Inferring JSON Structure Schemas from Your Data with Structurize
If you have JSON data and need a schema for it, the new json2s command in
Structurize can help. It analyzes your JSON files, figures out what types
you’re working with, and produces a valid JSON Structure schema document — one
that you can use for validation, code generation, or documentation.
What is Structurize?
Structurize is a schema conversion toolkit that transforms between various schema formats: JSON Schema, JSON Structure, Avro Schema, Protocol Buffers, XSD, and more. It also generates code in multiple languages (C#, Python, TypeScript, Java, Go, Rust, C++) and exports schemas to SQL databases and data formats like Parquet and Iceberg.
The tool ships under two package names — structurize and avrotize — both
sharing the same codebase. Choose whichever aligns with your primary use case.
JSON Structure users will likely prefer structurize.
Install it with:
pip install structurize
The json2s Command: Schema Inference from JSON
The json2s command reads one or more JSON files and infers a JSON Structure
schema from them.

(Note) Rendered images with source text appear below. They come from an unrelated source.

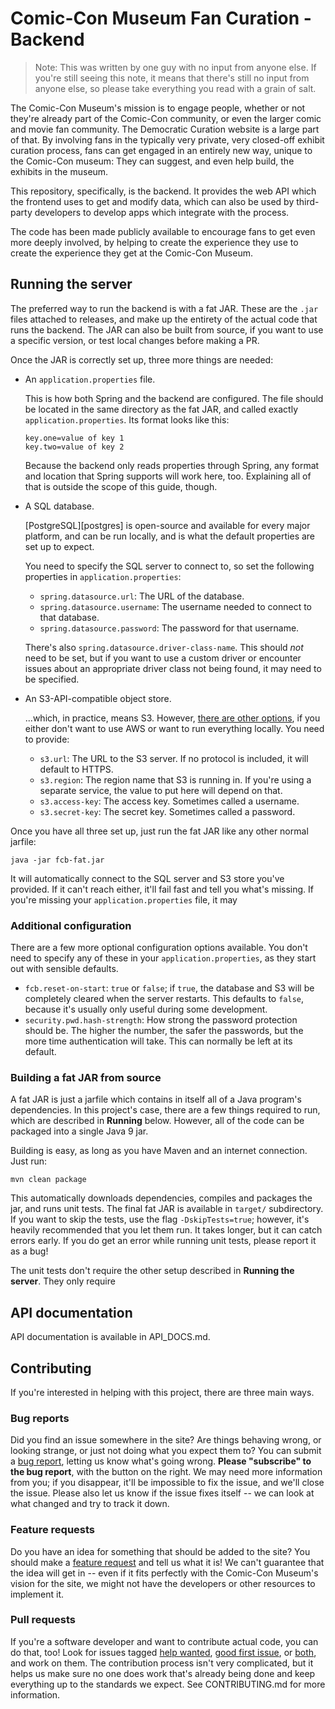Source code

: # Comic-Con Museum Fan Curation - Backend

> Note: This was written by one guy with no input from anyone else. If you're
> still seeing this note, it means that there's still no input from anyone
> else, so please take everything you read with a grain of salt.

The Comic-Con Museum's mission is to engage people, whether or not they're
already part of the Comic-Con community, or even the larger comic and movie
fan community. The Democratic Curation website is a large part of that. By
involving fans in the typically very private, very closed-off exhibit curation
process, fans can get engaged in an entirely new way, unique to the Comic-Con
museum: They can suggest, and even help build, the exhibits in the museum.

This repository, specifically, is the backend. It provides the web API which
the frontend uses to get and modify data, which can also be used by
third-party developers to develop apps which integrate with the process.

The code has been made publicly available to encourage fans to get even more
deeply involved, by helping to create the experience they use to create the
experience they get at the Comic-Con Museum.

## Running the server

The preferred way to run the backend is with a fat JAR. These are the `.jar`
files attached to releases, and make up the entirety of the actual code that
runs the backend. The JAR can also be built from source, if you want to use
a specific version, or test local changes before making a PR.

Once the JAR is correctly set up, three more things are needed:

*   An `application.properties` file.

    This is how both Spring and the backend are configured. The file should
    be located in the same directory as the fat JAR, and called exactly
    `application.properties`. Its format looks like this:
    
    ```properties
    key.one=value of key 1
    key.two=value of key 2
    ```
    
    Because the backend only reads properties through Spring, any format
    and location that Spring supports will work here, too. Explaining all of
    that is outside the scope of this guide, though.

*   A SQL database.

    [PostgreSQL][postgres] is open-source and available for every major
    platform, and can be run locally, and is what the default properties are
    set up to expect.
    
    You need to specify the SQL server to connect to, so set the following
    properties in `application.properties`:
    
    *   `spring.datasource.url`: The URL of the database.
    *   `spring.datasource.username`: The username needed to connect to that
        database.
    *    `spring.datasource.password`: The password for that username.
    
    There's also `spring.datasource.driver-class-name`. This should *not* need
    to be set, but if you want to use a custom driver or encounter issues
    about an appropriate driver class not being found, it may need to be
    specified.

*   An S3-API-compatible object store.

    ...which, in practice, means S3. However, [there are other options][minio],
    if you either don't want to use AWS or want to run everything locally. You
    need to provide:
    
    *   `s3.url`: The URL to the S3 server. If no protocol is included, it will
        default to HTTPS.
    *   `s3.region`: The region name that S3 is running in. If you're using a
        separate service, the value to put here will depend on that.
    *   `s3.access-key`: The access key. Sometimes called a username.
    *   `s3.secret-key`: The secret key. Sometimes called a password.

Once you have all three set up, just run the fat JAR like any other normal
jarfile:

```
java -jar fcb-fat.jar
```

It will automatically connect to the SQL server and S3 store you've provided.
If it can't reach either, it'll fail fast and tell you what's missing. If
you're missing your `application.properties` file, it may 

### Additional configuration

There are a few more optional configuration options available. You don't need
to specify any of these in your `application.properties`, as they start out
with sensible defaults.

*   `fcb.reset-on-start`: `true` or `false`; if `true`, the database and
    S3 will be completely cleared when the server restarts. This defaults
    to `false`, because it's usually only useful during some development.
*   `security.pwd.hash-strength`: How strong the password protection should
    be. The higher the number, the safer the passwords, but the more time
    authentication will take. This can normally be left at its default.

### Building a fat JAR from source

A fat JAR is just a jarfile which contains in itself all of a Java program's
dependencies. In this project's case, there are a few things required to run,
which are described in **Running** below. However, all of the code can be
packaged into a single Java 9 jar.

Building is easy, as long as you have Maven and an internet connection. Just
run:

```
mvn clean package
```

This automatically downloads dependencies, compiles and packages the jar, and
runs unit tests. The final fat JAR is available in `target/` subdirectory. If
you want to skip the tests, use the flag `-DskipTests=true`; however, it's
heavily recommended that you let them run. It takes longer, but it can catch
errors early. If you do get an error while running unit tests, please report
it as a bug!

The unit tests don't require the other setup described in **Running the
server**. They only require 

## API documentation

API documentation is available in API_DOCS.md.

## Contributing

If you're interested in helping with this project, there are three main ways.

### Bug reports

Did you find an issue somewhere in the site? Are things behaving wrong, or
looking strange, or just not doing what you expect them to? You can submit a
[bug report][gh-br-template], letting us know what's going wrong.  **Please
"subscribe" to the bug report**, with the button on the right. We may need
more information from you; if you disappear, it'll be impossible to fix the
issue, and we'll close the issue. Please also let us know if the issue fixes
itself -- we can look at what changed and try to track it down.

### Feature requests

Do you have an idea for something that should be added to the site? You should
make a [feature request][gh-fr-template] and tell us what it is! We can't
guarantee that the idea will get in -- even if it fits perfectly with the
Comic-Con Museum's vision for the site, we might not have the developers or
other resources to implement it.
    
### Pull requests

If you're a software developer and want to contribute actual code, you can do
that, too! Look for issues tagged [help wanted][gh-hw-search],
[good first issue][gh-gfi-search], or [both][gh-hw-gfi-search], and work on
them. The contribution process isn't very complicated, but it helps us make
sure no one does work that's already being done and keep everything up to the
standards we expect. See CONTRIBUTING.md for more information.

 [gh-br-template]: https://github.com/Comic-ConMuseum/fan-curation-spring/issues/new?template=bug-report.md
 [gh-fr-template]: https://github.com/Comic-ConMuseum/fan-curation-spring/issues/new?template=feature_request.md
 [gh-gfi-search]: https://github.com/Comic-ConMuseum/fan-curation-spring/labels/good%20first%20issue
 [gh-hw-search]: https://github.com/Comic-ConMuseum/fan-curation-spring/labels/help%20wanted
 [gh-hw-gfi-search]: https://github.com/Comic-ConMuseum/fan-curation-spring/issues?q=is%3Aopen+label%3A%22good+first+issue%22+label%3A%22help+wanted%22
 [minio]: https://minio.io/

It handles single JSON objects, JSON arrays, and JSONL
(newline-delimited JSON) files.
Basic Usage
structurize json2s data.json --out schema.jstruct.json --type-name MyType
Parameters:
<json_files...>— One or more JSON files to analyze--out— Output path for the JSON Structure schema (stdout if omitted)--type-name— Name for the root type (default: “Document”)--base-id— Base URI for$idgeneration (default: “https://example.com/”)--sample-size— Maximum records to sample (0 = all, default: 0)--infer-choices— Detect discriminated unions (more on this below)
Multiple Files and JSONL
The command accepts multiple input files, merging their structures into a unified schema. This is useful when your data is split across files or when you want to analyze several examples together.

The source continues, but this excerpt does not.